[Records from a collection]

= Beginning of Section =

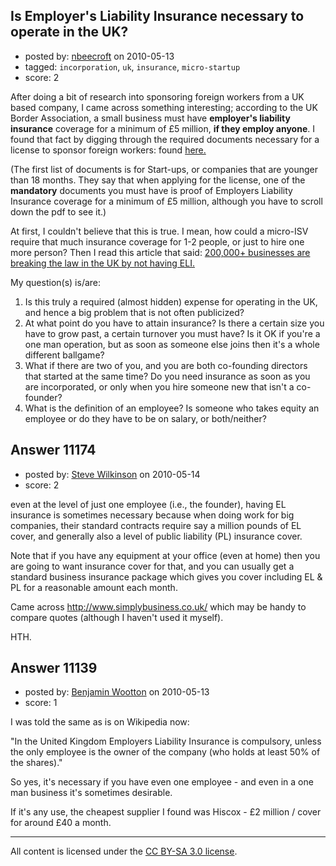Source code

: ## Is Employer's Liability Insurance necessary to operate in the UK?

- posted by: [nbeecroft](https://stackexchange.com/users/-1/1453-nbeecroft) on 2010-05-13
- tagged: `incorporation`, `uk`, `insurance`, `micro-startup`
- score: 2

After doing a bit of research into sponsoring foreign workers from a UK based company, I came across something interesting; according to the UK Border Association, a small business must have **employer's liability insurance** coverage for a minimum of £5 million, **if they employ anyone**.  I found that fact by digging through the required documents necessary for a license to sponsor foreign workers: found [here.][1]

(The first list of documents is for Start-ups, or companies that are younger than 18 months. They say that when applying for the license, one of the **mandatory** documents you must have is proof of Employers Liability Insurance coverage for a minimum of £5 million, although you have to scroll down the pdf to see it.)


At first, I couldn't believe that this is true. I mean, how could a micro-ISV require that much insurance coverage for 1-2 people, or just to hire one more person? Then I read this article that said: [ 200,000+ businesses are breaking the law in the UK by not having ELI.][2] 

My question(s) is/are:

 1. Is this truly a required (almost hidden) expense for operating in the UK, and hence a big problem that is not often publicized?
 2. At what point do you have to attain insurance? Is there a certain size you have to grow past, a certain turnover you must have? Is it OK if you're a one man operation, but as soon as someone else joins then it's a whole different ballgame? 
 3. What if there are two of you, and you are both co-founding directors that started at the same time? Do you need insurance as soon as you are incorporated, or only when you hire someone new that isn't a co-founder? 
 4. What is the definition of an employee? Is someone who takes equity an employee or do they have to be on salary, or both/neither? 


  [1]: http://www.ukba.homeoffice.gov.uk/sitecontent/documents/employersandsponsors/pbsguidance/guidancefrom31mar09/sponsorguideappAfrom310309.pdf?view=Binary
  [2]: http://www.startups.co.uk/6678842910969251673/employers-liability-insurance.html


## Answer 11174

- posted by: [Steve Wilkinson](https://stackexchange.com/users/-1/2177-steve-wilkinson) on 2010-05-14
- score: 2

even at the level of just one employee (i.e., the founder), having EL insurance is sometimes necessary because when doing work for big companies, their standard contracts require say a million pounds of EL cover, and generally also a level of public liability (PL) insurance cover.

Note that if you have any equipment at your office (even at home) then you are going to want insurance cover for that, and you can usually get a standard business insurance package which gives you cover including EL & PL for a reasonable amount each month.

Came across http://www.simplybusiness.co.uk/ which may be handy to compare quotes (although I haven't used it myself).

HTH.


## Answer 11139

- posted by: [Benjamin Wootton](https://stackexchange.com/users/-1/2094-benjamin-wootton) on 2010-05-13
- score: 1

I was told the same as is on Wikipedia now:

"In the United Kingdom Employers Liability Insurance is compulsory, unless the only employee is the owner of the company (who holds at least 50% of the shares)."

So yes, it's necessary if you have even one employee - and even in a one man business it's sometimes desirable.  

If it's any use, the cheapest supplier I found was Hiscox - £2 million / cover for around £40 a month.






---

All content is licensed under the [CC BY-SA 3.0 license](https://creativecommons.org/licenses/by-sa/3.0/).
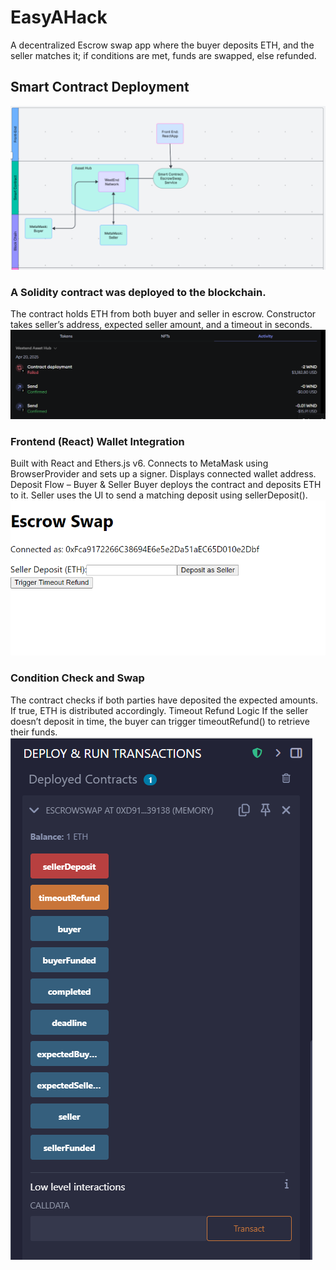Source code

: # EasyAHack
A decentralized Escrow swap app where the buyer deposits ETH, and the seller matches it; if conditions are met, funds are swapped, else refunded.
 
## Smart Contract Deployment
![SwapChain](shots/Capture3.PNG)

### A Solidity contract was deployed to the blockchain.
The contract holds ETH from both buyer and seller in escrow.
Constructor takes seller’s address, expected seller amount, and a timeout in seconds.
![SwapChain](shots/Capture.PNG)


### Frontend (React) Wallet Integration
Built with React and Ethers.js v6.
Connects to MetaMask using BrowserProvider and sets up a signer.
Displays connected wallet address.
Deposit Flow – Buyer & Seller
Buyer deploys the contract and deposits ETH to it.
Seller uses the UI  to send a matching deposit using sellerDeposit().
![SwapChain](shots/Capture1.PNG)

### Condition Check and Swap
The contract checks if both parties have deposited the expected amounts.
If true, ETH is distributed accordingly.
Timeout Refund Logic
If the seller doesn’t deposit in time, the buyer can trigger timeoutRefund() to retrieve their funds.
![SwapChain](shots/Capture4.PNG)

= End of Section =

Task requirements: This exercise requires the lines of the entries containing the string "deposits".

Task response:
A decentralized Escrow swap app where the buyer deposits ETH, and the seller matches it; if conditions are met, funds are swapped, else refunded.
Buyer deploys the contract and deposits ETH to it.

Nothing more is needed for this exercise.